The European Insurance and Occupational Pensions Authority (EIOPA) has published its biannual report on the financial stability of the insurance and occupational pension fund sectors in the European Economic Area (EEA).
The risks in insurance and occupational pensions sectors are at high levels, and are more pronounced than the first half of 2011. The risks stemming from exposures to sovereign and banking debt as well as the macroeconomic outlook are the main factors, which may jeopardise the financial stability of the European insurance and occupational pension sectors going into 2012.

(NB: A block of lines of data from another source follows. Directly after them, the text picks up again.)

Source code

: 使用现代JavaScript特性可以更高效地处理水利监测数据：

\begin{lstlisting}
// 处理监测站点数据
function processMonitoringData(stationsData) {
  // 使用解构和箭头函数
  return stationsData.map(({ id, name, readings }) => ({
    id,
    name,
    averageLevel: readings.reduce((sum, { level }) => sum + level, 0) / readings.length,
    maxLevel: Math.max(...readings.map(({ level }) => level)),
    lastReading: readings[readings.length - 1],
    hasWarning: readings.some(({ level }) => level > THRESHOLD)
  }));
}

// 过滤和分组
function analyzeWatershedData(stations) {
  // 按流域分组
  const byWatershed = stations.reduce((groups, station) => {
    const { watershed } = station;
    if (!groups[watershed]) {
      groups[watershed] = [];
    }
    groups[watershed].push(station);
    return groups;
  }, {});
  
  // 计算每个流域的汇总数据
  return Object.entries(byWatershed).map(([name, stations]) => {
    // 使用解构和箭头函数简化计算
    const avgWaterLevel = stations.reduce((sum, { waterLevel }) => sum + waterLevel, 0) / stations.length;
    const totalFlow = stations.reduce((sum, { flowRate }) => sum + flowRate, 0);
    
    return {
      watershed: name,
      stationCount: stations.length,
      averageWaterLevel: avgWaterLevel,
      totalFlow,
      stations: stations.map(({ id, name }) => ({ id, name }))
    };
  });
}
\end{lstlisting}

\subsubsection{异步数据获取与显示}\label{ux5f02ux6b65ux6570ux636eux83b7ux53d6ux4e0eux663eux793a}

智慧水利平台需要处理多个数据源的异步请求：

The Financial Stability Report December 2011 also summarises the results of EIOPA low yield stress test for 2011. The test was conducted according to two types of interest rate scenarios. Eight insurance companies failed the first scenario and four firms failed the second one. The “capital deficit” of the failed insurers amounted to approximately E6bn and E2bn, in the first and second scenarios respectively. In addition, it was found that the solvency position of the industry on average would be adversely affected by a prolonged period of low yields.
Due to significant natural catastrophes during the period under review, reinsurers suffered above average losses. Furthermore, life insurers may be subject to the risk of having insufficient liquidity, which can be emphasised by banking related transactions, e.g. through “liquidity swaps” and similar products as well as due to increasing surrenders.
The financial turmoil has in general not affected the occupational pensions sector as severely as some other financial industries. However, the crisis has had an impact on pension funds, primarily in their role as institutional investors, and has also had a significant impact on consumer confidence.